• Source texts of formatted documents:
================================
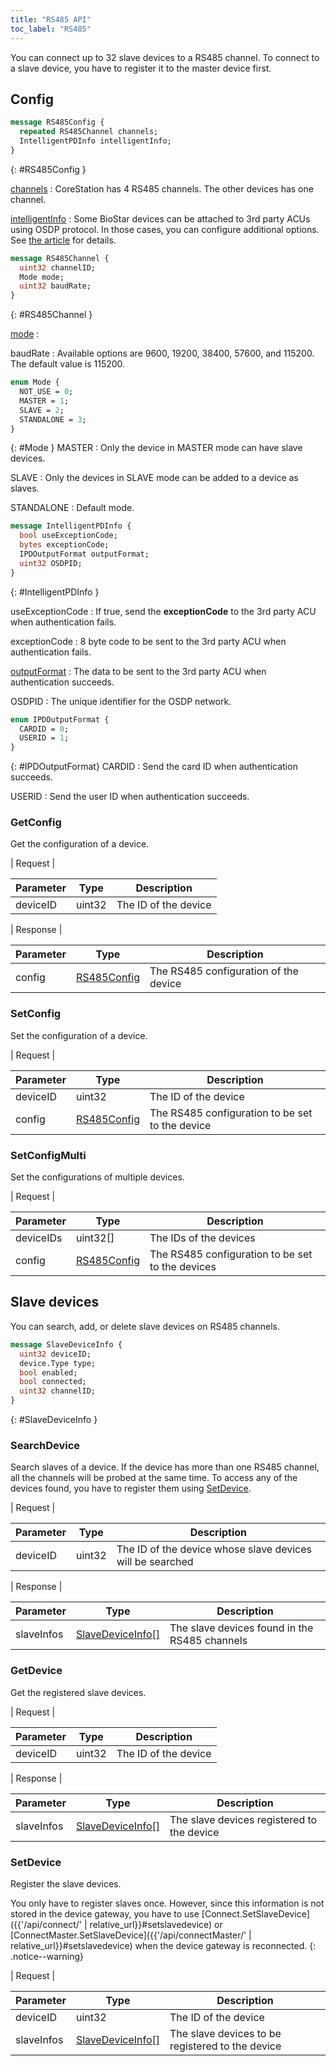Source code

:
 ```yaml
---
title: "RS485 API"
toc_label: "RS485"  
---
```


You can connect up to 32 slave devices to a RS485 channel. To connect to a slave device, you have to register it to the master device first.

## Config

```protobuf
message RS485Config {
  repeated RS485Channel channels;
  IntelligentPDInfo intelligentInfo;
}
```
{: #RS485Config }

[channels](#RS485Channel)
: CoreStation has 4 RS485 channels. The other devices has one channel.

[intelligentInfo](#IntelligentPDInfo)
: Some BioStar devices can be attached to 3rd party ACUs using OSDP protocol. In those cases, you can configure additional options. See [the article](https://support.supremainc.com/en/support/solutions/articles/24000066085) for details. 

```protobuf
message RS485Channel {
  uint32 channelID;
  Mode mode;
  uint32 baudRate;
}
```
{: #RS485Channel }

[mode](#Mode)
: 

baudRate
: Available options are 9600, 19200, 38400, 57600, and 115200. The default value is 115200.

```protobuf
enum Mode {
  NOT_USE = 0;
  MASTER = 1;
  SLAVE = 2;
  STANDALONE = 3;
}
```
{: #Mode }
MASTER
: Only the device in MASTER mode can have slave devices.

SLAVE
: Only the devices in SLAVE mode can be added to a device as slaves.

STANDALONE
: Default mode. 

```protobuf
message IntelligentPDInfo {
  bool useExceptionCode;
  bytes exceptionCode;
  IPDOutputFormat outputFormat;
  uint32 OSDPID;
}
```
{: #IntelligentPDInfo }

useExceptionCode
: If true, send the __exceptionCode__ to the 3rd party ACU when authentication fails.

exceptionCode
: 8 byte code to be sent to the 3rd party ACU when authentication fails.

[outputFormat](#IPDOutputFormat)
: The data to be sent to the 3rd party ACU when authentication succeeds.

OSDPID
: The unique identifier for the OSDP network.

```protobuf
enum IPDOutputFormat {
  CARDID = 0;
  USERID = 1;
}
```
{: #IPDOutputFormat}
CARDID
: Send the card ID when authentication succeeds.

USERID
: Send the user ID when authentication succeeds.

### GetConfig

Get the configuration of a device.

| Request |

| Parameter | Type | Description |
| --------- | ---- | ----------- |
| deviceID | uint32 | The ID of the device |

| Response |

| Parameter | Type | Description |
| --------- | ---- | ----------- |
| config | [RS485Config](#RS485Config) | The RS485 configuration of the device  |

### SetConfig

Set the configuration of a device.

| Request |

| Parameter | Type | Description |
| --------- | ---- | ----------- |
| deviceID | uint32 | The ID of the device |
| config | [RS485Config](#RS485Config) | The RS485 configuration to be set to the device |

### SetConfigMulti

Set the configurations of multiple devices.

| Request |

| Parameter | Type | Description |
| --------- | ---- | ----------- |
| deviceIDs | uint32[] | The IDs of the devices |
| config | [RS485Config](#RS485Config) | The RS485 configuration to be set to the devices |

## Slave devices

You can search, add, or delete slave devices on RS485 channels.

```protobuf
message SlaveDeviceInfo {
  uint32 deviceID;
  device.Type type;
  bool enabled;
  bool connected;
  uint32 channelID; 
}
```
{: #SlaveDeviceInfo }

### SearchDevice

Search slaves of a device. If the device has more than one RS485 channel, all the channels will be probed at the same time. To access any of the devices found, you have to register them using [SetDevice](#setdevice).

| Request |

| Parameter | Type | Description |
| --------- | ---- | ----------- |
| deviceID | uint32 | The ID of the device whose slave devices will be searched |

| Response |

| Parameter | Type | Description |
| --------- | ---- | ----------- |
| slaveInfos |[SlaveDeviceInfo[]](#SlaveDeviceInfo) | The slave devices found in the RS485 channels |

### GetDevice

Get the registered slave devices.

| Request |

| Parameter | Type | Description |
| --------- | ---- | ----------- |
| deviceID | uint32 | The ID of the device |

| Response |

| Parameter | Type | Description |
| --------- | ---- | ----------- |
| slaveInfos |[SlaveDeviceInfo[]](#SlaveDeviceInfo) | The slave devices registered to the device |

### SetDevice

Register the slave devices. 

You only have to register slaves once. However, since this information is not stored in the device gateway, you have to use [Connect.SetSlaveDevice]({{'/api/connect/' | relative_url}}#setslavedevice) or [ConnectMaster.SetSlaveDevice]({{'/api/connectMaster/' | relative_url}}#setslavedevice) when the device gateway is reconnected.
{: .notice--warning}

| Request |

| Parameter | Type | Description |
| --------- | ---- | ----------- |
| deviceID | uint32 | The ID of the device |
| slaveInfos |[SlaveDeviceInfo[]](#SlaveDeviceInfo) | The slave devices to be registered to the device |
================================
• Your assignment: Determine how many lines above contain "intelligentInfo" as a word or string. Give the number alone.

• Solution for this task: 2